Task to carry out >>
Look through the data and write out every line with the word "diffFst" in it.

[Collected data]
---------------

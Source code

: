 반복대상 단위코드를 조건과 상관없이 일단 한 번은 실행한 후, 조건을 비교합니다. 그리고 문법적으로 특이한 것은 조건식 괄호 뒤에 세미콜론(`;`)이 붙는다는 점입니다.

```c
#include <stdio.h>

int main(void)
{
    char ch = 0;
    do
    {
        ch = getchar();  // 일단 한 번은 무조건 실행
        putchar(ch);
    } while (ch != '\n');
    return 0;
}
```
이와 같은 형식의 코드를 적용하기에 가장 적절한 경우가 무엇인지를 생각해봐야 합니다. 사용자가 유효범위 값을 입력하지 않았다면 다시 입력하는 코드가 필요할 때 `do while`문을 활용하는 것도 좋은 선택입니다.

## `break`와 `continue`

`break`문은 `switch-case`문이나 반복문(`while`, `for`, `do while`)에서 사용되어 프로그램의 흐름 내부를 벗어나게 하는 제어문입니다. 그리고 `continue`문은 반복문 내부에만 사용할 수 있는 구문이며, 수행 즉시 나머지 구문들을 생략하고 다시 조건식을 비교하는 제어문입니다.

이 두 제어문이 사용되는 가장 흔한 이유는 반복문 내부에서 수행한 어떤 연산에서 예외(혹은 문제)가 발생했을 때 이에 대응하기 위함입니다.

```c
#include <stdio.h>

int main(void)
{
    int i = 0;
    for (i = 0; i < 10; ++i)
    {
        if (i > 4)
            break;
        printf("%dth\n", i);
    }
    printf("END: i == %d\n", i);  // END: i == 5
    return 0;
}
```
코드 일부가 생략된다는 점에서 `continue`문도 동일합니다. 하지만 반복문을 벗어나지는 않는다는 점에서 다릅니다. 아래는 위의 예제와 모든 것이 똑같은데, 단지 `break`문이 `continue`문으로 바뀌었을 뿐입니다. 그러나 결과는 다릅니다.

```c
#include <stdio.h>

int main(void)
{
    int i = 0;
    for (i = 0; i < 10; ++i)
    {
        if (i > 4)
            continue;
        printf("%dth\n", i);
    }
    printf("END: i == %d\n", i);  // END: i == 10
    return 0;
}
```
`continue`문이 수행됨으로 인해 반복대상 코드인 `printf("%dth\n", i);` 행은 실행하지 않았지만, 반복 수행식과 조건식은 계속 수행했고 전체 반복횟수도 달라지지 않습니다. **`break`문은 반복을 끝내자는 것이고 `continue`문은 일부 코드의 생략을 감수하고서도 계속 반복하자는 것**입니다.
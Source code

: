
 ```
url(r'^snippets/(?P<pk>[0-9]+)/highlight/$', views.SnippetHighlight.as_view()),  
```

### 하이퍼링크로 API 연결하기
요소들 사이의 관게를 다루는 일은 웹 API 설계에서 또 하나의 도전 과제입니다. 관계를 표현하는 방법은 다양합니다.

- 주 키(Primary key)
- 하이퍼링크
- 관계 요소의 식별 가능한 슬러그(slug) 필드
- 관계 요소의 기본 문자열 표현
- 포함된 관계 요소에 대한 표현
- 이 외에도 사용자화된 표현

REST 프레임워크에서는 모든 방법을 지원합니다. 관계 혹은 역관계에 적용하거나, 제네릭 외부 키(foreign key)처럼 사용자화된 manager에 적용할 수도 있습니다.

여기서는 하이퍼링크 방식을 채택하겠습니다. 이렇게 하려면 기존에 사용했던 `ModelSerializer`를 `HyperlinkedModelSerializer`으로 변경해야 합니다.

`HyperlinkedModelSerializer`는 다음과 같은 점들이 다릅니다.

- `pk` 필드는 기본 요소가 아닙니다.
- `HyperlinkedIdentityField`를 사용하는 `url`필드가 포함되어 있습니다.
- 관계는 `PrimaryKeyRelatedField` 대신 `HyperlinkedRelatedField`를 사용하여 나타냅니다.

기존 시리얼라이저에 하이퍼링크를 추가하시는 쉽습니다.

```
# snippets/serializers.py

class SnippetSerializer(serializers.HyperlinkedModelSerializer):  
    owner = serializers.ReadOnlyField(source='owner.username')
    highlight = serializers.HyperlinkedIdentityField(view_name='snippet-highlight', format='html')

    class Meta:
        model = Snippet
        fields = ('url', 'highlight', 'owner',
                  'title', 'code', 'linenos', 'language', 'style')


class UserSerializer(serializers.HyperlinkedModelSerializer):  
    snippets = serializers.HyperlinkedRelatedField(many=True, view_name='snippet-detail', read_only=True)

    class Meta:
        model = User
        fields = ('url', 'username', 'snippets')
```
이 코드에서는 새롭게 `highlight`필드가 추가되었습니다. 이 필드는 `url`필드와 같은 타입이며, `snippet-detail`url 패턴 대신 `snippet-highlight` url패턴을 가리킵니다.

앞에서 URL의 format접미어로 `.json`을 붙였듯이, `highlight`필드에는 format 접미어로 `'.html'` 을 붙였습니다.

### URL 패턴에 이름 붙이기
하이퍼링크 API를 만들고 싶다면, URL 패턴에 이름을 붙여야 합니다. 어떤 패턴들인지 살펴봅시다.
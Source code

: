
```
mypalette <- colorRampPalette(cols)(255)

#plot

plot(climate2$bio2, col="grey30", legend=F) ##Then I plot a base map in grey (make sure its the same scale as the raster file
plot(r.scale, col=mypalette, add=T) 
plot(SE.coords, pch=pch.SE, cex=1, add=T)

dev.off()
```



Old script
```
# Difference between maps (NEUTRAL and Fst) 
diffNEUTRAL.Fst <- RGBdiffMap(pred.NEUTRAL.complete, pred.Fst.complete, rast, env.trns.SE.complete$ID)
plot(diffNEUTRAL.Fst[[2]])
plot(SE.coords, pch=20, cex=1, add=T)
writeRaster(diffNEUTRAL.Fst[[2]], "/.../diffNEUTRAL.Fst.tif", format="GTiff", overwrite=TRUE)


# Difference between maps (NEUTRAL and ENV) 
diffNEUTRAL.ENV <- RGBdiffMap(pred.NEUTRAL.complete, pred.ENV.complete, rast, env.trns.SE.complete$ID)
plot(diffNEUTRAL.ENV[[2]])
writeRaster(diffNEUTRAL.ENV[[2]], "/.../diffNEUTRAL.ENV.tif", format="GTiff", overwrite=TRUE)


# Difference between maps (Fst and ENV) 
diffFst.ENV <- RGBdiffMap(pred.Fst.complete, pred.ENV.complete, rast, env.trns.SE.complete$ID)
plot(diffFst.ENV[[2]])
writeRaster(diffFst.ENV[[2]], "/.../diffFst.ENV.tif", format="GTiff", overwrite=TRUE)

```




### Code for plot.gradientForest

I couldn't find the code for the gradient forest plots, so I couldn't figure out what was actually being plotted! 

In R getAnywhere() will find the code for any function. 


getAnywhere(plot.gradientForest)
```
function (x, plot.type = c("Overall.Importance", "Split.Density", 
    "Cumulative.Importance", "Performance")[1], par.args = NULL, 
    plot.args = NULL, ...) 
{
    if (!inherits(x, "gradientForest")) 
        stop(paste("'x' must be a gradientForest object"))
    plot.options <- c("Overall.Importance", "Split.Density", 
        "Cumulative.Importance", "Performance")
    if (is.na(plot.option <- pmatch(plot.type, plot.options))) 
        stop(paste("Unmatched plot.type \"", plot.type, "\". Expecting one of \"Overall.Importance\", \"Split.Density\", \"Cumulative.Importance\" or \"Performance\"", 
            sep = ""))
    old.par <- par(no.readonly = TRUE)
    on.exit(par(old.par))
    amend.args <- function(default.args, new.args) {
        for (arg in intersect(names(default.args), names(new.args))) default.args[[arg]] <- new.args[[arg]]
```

---------------

Result below >>
diffFst.ENV <- RGBdiffMap(pred.Fst.complete, pred.ENV.complete, rast, env.trns.SE.complete$ID)
plot(diffFst.ENV[[2]])
writeRaster(diffFst.ENV[[2]], "/.../diffFst.ENV.tif", format="GTiff", overwrite=TRUE)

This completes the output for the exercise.